Young Boomers loved their stuff as much as they disdained adults. We got what we wanted, and that extended to cars. There wasn’t a vehicle add-on we didn’t covet, including mufflers that ironically made cars louder, not quieter.

Our parents suffered through the Depression and wanted a better life for us. So they indulged us. “Boomers grew up selfish,” says John Wolkonowicz, a youngish-looking automotive researcher for IHS Global Insight. We turned into know-it-alls, he says. What does he know?

In contrast to youthful spendthrift Boomers, members of Generation Y (ages 16 to 32) show sensible, conservative tastes as automotive consumers. They are no-frills, no-thrills car shoppers.

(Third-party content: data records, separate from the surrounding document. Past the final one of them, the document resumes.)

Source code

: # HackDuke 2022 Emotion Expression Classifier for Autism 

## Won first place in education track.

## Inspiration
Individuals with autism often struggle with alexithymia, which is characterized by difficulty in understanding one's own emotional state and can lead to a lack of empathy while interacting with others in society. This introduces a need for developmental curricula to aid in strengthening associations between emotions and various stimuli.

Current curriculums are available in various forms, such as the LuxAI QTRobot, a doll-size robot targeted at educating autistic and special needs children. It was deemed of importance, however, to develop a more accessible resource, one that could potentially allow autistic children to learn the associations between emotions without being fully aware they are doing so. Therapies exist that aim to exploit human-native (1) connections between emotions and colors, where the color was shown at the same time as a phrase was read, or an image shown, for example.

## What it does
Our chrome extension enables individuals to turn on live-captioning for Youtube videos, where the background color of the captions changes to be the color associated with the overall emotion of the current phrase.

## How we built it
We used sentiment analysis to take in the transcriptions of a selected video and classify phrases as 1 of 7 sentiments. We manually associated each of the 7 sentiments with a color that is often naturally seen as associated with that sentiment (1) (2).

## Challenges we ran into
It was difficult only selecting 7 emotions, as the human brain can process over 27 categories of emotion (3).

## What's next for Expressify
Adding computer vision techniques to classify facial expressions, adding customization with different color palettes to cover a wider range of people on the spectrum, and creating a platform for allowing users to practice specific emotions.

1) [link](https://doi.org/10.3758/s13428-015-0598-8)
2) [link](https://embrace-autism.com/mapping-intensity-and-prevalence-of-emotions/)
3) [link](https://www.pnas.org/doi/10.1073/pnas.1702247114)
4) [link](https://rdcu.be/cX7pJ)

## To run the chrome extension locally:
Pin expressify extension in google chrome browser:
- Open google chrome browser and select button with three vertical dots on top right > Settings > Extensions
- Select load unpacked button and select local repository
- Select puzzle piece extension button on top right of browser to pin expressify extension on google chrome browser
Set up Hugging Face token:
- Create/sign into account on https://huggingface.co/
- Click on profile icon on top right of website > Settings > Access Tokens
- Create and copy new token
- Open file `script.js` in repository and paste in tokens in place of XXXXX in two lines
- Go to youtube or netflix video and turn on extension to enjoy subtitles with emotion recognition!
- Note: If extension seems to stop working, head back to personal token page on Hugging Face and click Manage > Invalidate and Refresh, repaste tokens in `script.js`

They look for affordability, practicality, fuel efficiency and options that make sense to them, says Chance Parker, a research director for J.D. Power and Associates. “They don’t focus a lot on whiz-bang features.”

Here’s the scary part. A growing number of American teens show little immediate desire to get a car or spend money to maintain one. Parker calls that “startling” information, gleaned from monitoring online chats, blogs and social-media websites.

“We hear things such as, ‘My mom’s been bugging me to take a test for a driver’s license,’” he says. “It’s not the way I felt when I was a kid. I couldn’t wait to get a car.”

At the Global Automotive Aftermarket Symposium in May, J.D. Power’s Mike Cooperman will give a presentation called “Gen Y Shifting Away from Cars.” Conference sponsors might consider passing out aspirin afterwards.

If they are not keen on getting a car right away, what does interest today’s youth? “Finding a job,” says Parker.

Whatever happened to good old-fashioned allowances?

Boomers couldn’t wait to get their driver’s licenses. We counted the days until our 16th birthday. When that arrived, we did three things: open presents, get our driver’s license and drive off to destination anywhere.

We didn’t waste time buckling our seatbelts, either. Our complaint with seatbelts of that era was that they were uncomfortable – to sit on. No one wore them. Tell a kid today not to wear a seatbelt, and see how far you get.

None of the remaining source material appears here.